Keystone
PAESI BASSI
03.03.21 - 17:010
Aggiornamento : 17:22

Dall'Aja un'indagine sui «presunti crimini» in Palestina

La Corte penale internazionale ha aperto un'inchiesta in quanto c'è una «base ragionevole per procedere»

Mentre dalla Palestina giungono messaggi di soddisfazione, la reazione di Israele è molto dura.

L'AJA - La Corte penale internazionale ha dichiarato di avere aperto un'inchiesta sui «crimini» che si «presume siano stati commessi» a partire «dal 13 giugno 2014» in Palestina.

L'annuncio è arrivato tramite una dichiarazione pubblicata dalla Corte stessa: «Oggi confermo l'avvio da parte dell'Ufficio del Procuratore della Corte penale internazionale (CPI) di un'indagine sulla situazione in Palestina» ha affermato nella nota la procuratrice Fatou Bensouda.

La decisione di aprire un'indagine giunge dopo un «minuzioso esame preliminare» che è durato «quasi cinque anni», informa Bensouda, «durante i quali sono stati svolti anche regolari incontri con i rappresentanti dei governi di Palestina e Israele».

Secondo i risultati dell'indagine preliminare, consultabili qui, «c'è una base ragionevole per procedere», e alle vittime palestinesi e israeliane, oltre che alle comunità colpite, si invita alla pazienza. 

L'indagine, prosegue Bensouda, «sarà condotta in maniera indipendente, imparziale e obiettiva, senza timori o favori». In tal senso, la CPI conta sul sostegno e sulla cooperazione di tutte le parti coinvolte, «per determinare come la giustizia possa essere servita al meglio».

Per capire l'ambito territoriale della giurisdizione, una richiesta specifica era già stata inoltrata ai giudici della Camera preliminare della CPI, che hanno confermato che «la Corte può esercitare la sua giurisdizione penale nella situazione in Palestina».

Le prime reazioni - L'Autorità nazionale palestinese (Anp) ha appreso con soddisfazione la notizia della decisione della Cpi di aprire un'indagine, scrivendo in un comunicato ripreso dall'agenzia Keystone-SDA che si tratta di un passo «lungamente atteso» e funzionale «all'incessante ricerca palestinese di giustizia e responsabilità, pilastri indispensabili della pace che il popolo palestinese cerca e merita».

L'Anp ha poi comunicato di aver offerto la propria piena collaborazione all'inchiesta.

Toni completamente diversi quelli che provengono dal premier israeliano Benyamin Netanyahu, che ha definito il Tribunale dell'Aja «prevenuto» e ha dichiarato che «Israele da questa sera è sotto attacco».  Secondo il Primo Ministro, la decisione odierna è «l'essenza dell'antisemitismo e dell'ipocrisia».

Il Tribunale - ha continuato Netanyahu - «ha stabilito che i nostri soldati, eroici e morali, che combattono contro i terroristi fra i più crudeli sulla terra, proprio loro sono i criminali di guerra».

«Il Tribunale ha stabilito che quando noi costruiamo una casa nella nostra capitale eterna Gerusalemme questo - ha aggiunto - è un crimine di guerra.
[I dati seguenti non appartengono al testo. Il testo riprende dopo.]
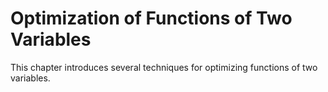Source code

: # Optimization of Functions of Two Variables

This chapter introduces several techniques for optimizing functions of two variables.

```{tableofcontents}
```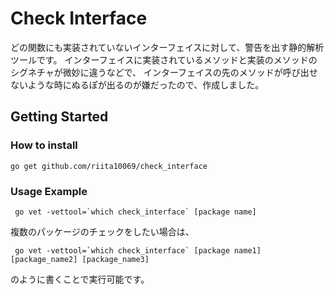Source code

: # Check Interface
どの関数にも実装されていないインターフェイスに対して、警告を出す静的解析ツールです。
インターフェイスに実装されているメソッドと実装のメソッドのシグネチャが微妙に違うなどで、
インターフェイスの先のメソッドが呼び出せないような時にぬるぽが出るのが嫌だったので、作成しました。

## Getting Started

### How to install

```
go get github.com/riita10069/check_interface
```

### Usage Example

```
 go vet -vettool=`which check_interface` [package name]
```

複数のパッケージのチェックをしたい場合は、

```
 go vet -vettool=`which check_interface` [package name1] [package_name2] [package_name3]
```

のように書くことで実行可能です。

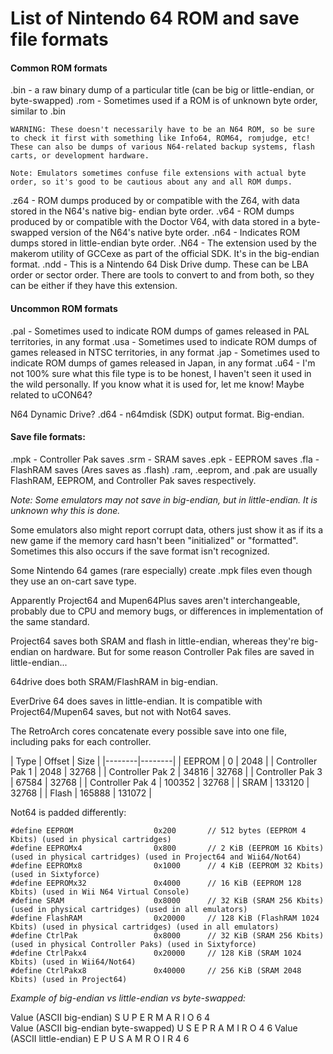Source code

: # List of Nintendo 64 ROM and save file formats

#### Common ROM formats

.bin - a raw binary dump of a particular title (can be big or little-endian, or byte-swapped)
.rom - Sometimes used if a ROM is of unknown byte order, similar to .bin

```
WARNING: These doesn't necessarily have to be an N64 ROM, so be sure to check it first with something like Info64, ROM64, romjudge, etc! These can also be dumps of various N64-related backup systems, flash carts, or development hardware.
```

```
Note: Emulators sometimes confuse file extensions with actual byte order, so it's good to be cautious about any and all ROM dumps.
```

.z64 - ROM dumps produced by or compatible with the Z64, with data stored in the N64's native big-
endian byte order.
.v64 - ROM dumps produced by or compatible with the Doctor V64, with data stored in a byte-swapped
version of the N64's native byte order.
.n64 - Indicates ROM dumps stored in little-endian byte order.
.N64 - The extension used by the makerom utility of GCCexe as part of the official SDK. It's in the big-endian format.
.ndd - This is a Nintendo 64 Disk Drive dump. These can be LBA order or sector order. There are tools to convert to and from both, so they can be either if they have this extension.

#### Uncommon ROM formats

.pal - Sometimes used to indicate ROM dumps of games released in PAL territories, in any format
.usa - Sometimes used to indicate ROM dumps of games released in NTSC territories, in any format
.jap - Sometimes used to indicate ROM dumps of games released in Japan, in any format
.u64 - I'm not 100% sure what this file type is to be honest, I haven't seen it used in the wild personally. If you know what it is used for, let me know! Maybe related to uCON64?

N64 Dynamic Drive?
.d64 - n64mdisk (SDK) output format. Big-endian.

#### Save file formats:

.mpk - Controller Pak saves
.srm - SRAM saves
.epk - EEPROM saves
.fla - FlashRAM saves (Ares saves as .flash)
.ram, .eeprom, and .pak are usually FlashRAM, EEPROM, and Controller Pak saves respectively.

*Note: Some emulators may not save in big-endian, but in little-endian. It is unknown why this is done.*

Some emulators also might report corrupt data, others just show it as if its a new game if the memory card hasn't been "initialized" or "formatted". Sometimes this also occurs if the save format isn't recognized.

Some Nintendo 64 games (rare especially) create .mpk files even though they use an on-cart save type.

Apparently Project64 and Mupen64Plus saves aren't interchangeable, probably due to CPU and memory bugs, or differences in implementation of the same standard.

Project64 saves both SRAM and flash in little-endian, whereas they're big-endian on hardware. But for some reason Controller Pak files are saved in little-endian...

64drive does both SRAM/FlashRAM in big-endian.

EverDrive 64 does saves in little-endian. It is compatible with Project64/Mupen64 saves, but not with Not64 saves.

The RetroArch cores concatenate every possible save into one file, including paks for each controller.

| Type | Offset | Size |
|--------|--------|
| EEPROM | 0 | 2048 |
| Controller Pak 1 | 2048 | 32768 |
| Controller Pak 2 | 34816 | 32768 |
| Controller Pak 3 | 67584 | 32768 |
| Controller Pak 4 | 100352 | 32768 |
| SRAM | 133120 | 32768 |
| Flash | 165888 | 131072 |

Not64 is padded differently:
```
#define EEPROM                  0x200       // 512 bytes (EEPROM 4 Kbits) (used in physical cartridges)
#define EEPROMx4                0x800       // 2 KiB (EEPROM 16 Kbits) (used in physical cartridges) (used in Project64 and Wii64/Not64)
#define EEPROMx8                0x1000      // 4 KiB (EEPROM 32 Kbits) (used in Sixtyforce)
#define EEPROMx32               0x4000      // 16 KiB (EEPROM 128 Kbits) (used in Wii N64 Virtual Console)
#define SRAM                    0x8000      // 32 KiB (SRAM 256 Kbits) (used in physical cartridges) (used in all emulators)
#define FlashRAM                0x20000     // 128 KiB (FlashRAM 1024 Kbits) (used in physical cartridges) (used in all emulators)
#define CtrlPak                 0x8000      // 32 KiB (SRAM 256 Kbits) (used in physical Controller Paks) (used in Sixtyforce)
#define CtrlPakx4               0x20000     // 128 KiB (SRAM 1024 Kbits) (used in Wii64/Not64)
#define CtrlPakx8               0x40000     // 256 KiB (SRAM 2048 Kbits) (used in Project64)
```

*Example of big-endian vs little-endian vs byte-swapped:*

Value (ASCII big-endian)				S	U	P	E	R		M	A	R	I	O		6	4	
Value (ASCII big-endian byte-swapped)	U	S	E	P		R	A	M	I	R		O	4	6
Value (ASCII little-endian)				E	P	U	S	A	M		R		O	I	R			4	6
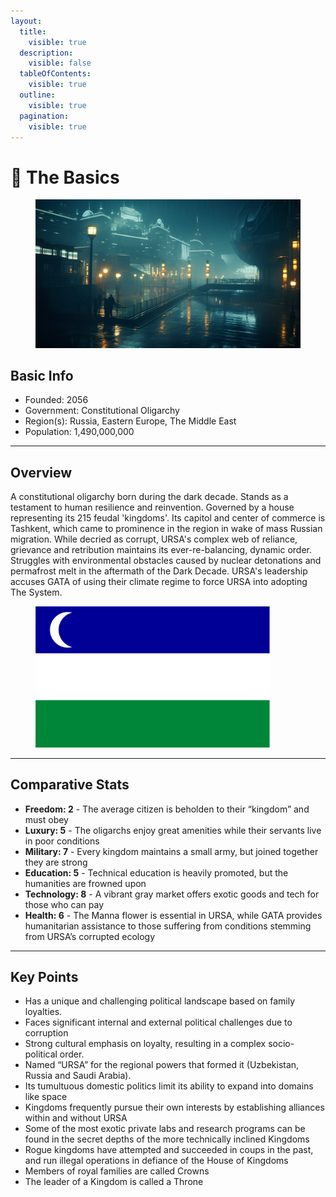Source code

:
 ```yaml
---
layout:
  title:
    visible: true
  description:
    visible: false
  tableOfContents:
    visible: true
  outline:
    visible: true
  pagination:
    visible: true
---
```


# 🔵 The Basics

<figure><img src="../../.gitbook/assets/moscow.png" alt=""><figcaption></figcaption></figure>

## Basic Info

* Founded: 2056
* Government: Constitutional Oligarchy
* Region(s): Russia, Eastern Europe, The Middle East
* Population: 1,490,000,000

***

## Overview

A constitutional oligarchy born during the dark decade. Stands as a testament to human resilience and reinvention. Governed by a house representing its 215 feudal 'kingdoms'. Its capitol and center of commerce is Tashkent, which came to prominence in the region in wake of mass Russian migration. While decried as corrupt, URSA's complex web of reliance, grievance and retribution maintains its ever-re-balancing, dynamic order. Struggles with environmental obstacles caused by nuclear detonations and permafrost melt in the aftermath of the Dark Decade. URSA's leadership accuses GATA of using their climate regime to force URSA into adopting The System.



<figure><img src="../../.gitbook/assets/flag-ursa.png" alt="" width="375"><figcaption></figcaption></figure>

***

## Comparative Stats

* **Freedom: 2** - The average citizen is beholden to their “kingdom” and must obey
* **Luxury: 5** - The oligarchs enjoy great amenities while their servants live in poor conditions
* **Military: 7** - Every kingdom maintains a small army, but joined together they are strong
* **Education: 5** - Technical education is heavily promoted, but the humanities are frowned upon
* **Technology: 8** - A vibrant gray market offers exotic goods and tech for those who can pay
* **Health: 6** - The Manna flower is essential in URSA, while GATA provides humanitarian assistance to those suffering from conditions stemming from URSA’s corrupted ecology

***

## Key Points

* Has a unique and challenging political landscape based on family loyalties.
* Faces significant internal and external political challenges due to corruption
* Strong cultural emphasis on loyalty, resulting in a complex socio-political order.
* Named “URSA” for the regional powers that formed it (Uzbekistan, Russia and Saudi Arabia).
* Its tumultuous domestic politics limit its ability to expand into domains like space
* Kingdoms frequently pursue their own interests by establishing alliances within and without URSA
* Some of the most exotic private labs and research programs can be found in the secret depths of the more technically inclined Kingdoms
* Rogue kingdoms have attempted and succeeded in coups in the past, and run illegal operations in defiance of the House of Kingdoms
* Members of royal families are called Crowns
* The leader of a Kingdom is called a Throne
Un Tribunale composto per impedire che si ripetessero gli orrori compiuti a danno del popolo ebraico, si esprime adesso contro lo stato del popolo ebraico e non dice una parola contro l'Iran, la Siria ed altri regimi totalitari i quali davvero si macchiano di crimini».

«Di fronte ad un Tribunale così prevenuto resta solo una cosa da fare: combattere per la verità in tutte le assisi, difendere ogni soldato, ogni comandante, ogni cittadino. Combatteremo per la verità fino a quando - ha concluso - questa decisione scandalosa sarà annullata».